**DESCRIPTION OF THE TASK**
Return all the entries word for word.

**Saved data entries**

--- START ---

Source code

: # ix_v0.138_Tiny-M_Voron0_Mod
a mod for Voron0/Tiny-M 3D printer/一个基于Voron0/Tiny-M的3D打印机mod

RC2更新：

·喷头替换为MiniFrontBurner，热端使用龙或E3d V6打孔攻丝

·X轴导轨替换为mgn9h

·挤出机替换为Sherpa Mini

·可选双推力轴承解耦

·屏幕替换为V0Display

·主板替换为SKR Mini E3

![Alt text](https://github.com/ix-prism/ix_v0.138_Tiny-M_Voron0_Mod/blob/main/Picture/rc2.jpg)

--- END ---

**SOLUTION TO THIS EXERCISE**
Source code

: # ix_v0.138_Tiny-M_Voron0_Mod
a mod for Voron0/Tiny-M 3D printer/一个基于Voron0/Tiny-M的3D打印机mod

RC2更新：

·喷头替换为MiniFrontBurner，热端使用龙或E3d V6打孔攻丝

·X轴导轨替换为mgn9h

·挤出机替换为Sherpa Mini

·可选双推力轴承解耦

·屏幕替换为V0Display

·主板替换为SKR Mini E3

![Alt text](https://github.com/ix-prism/ix_v0.138_Tiny-M_Voron0_Mod/blob/main/Picture/rc2.jpg)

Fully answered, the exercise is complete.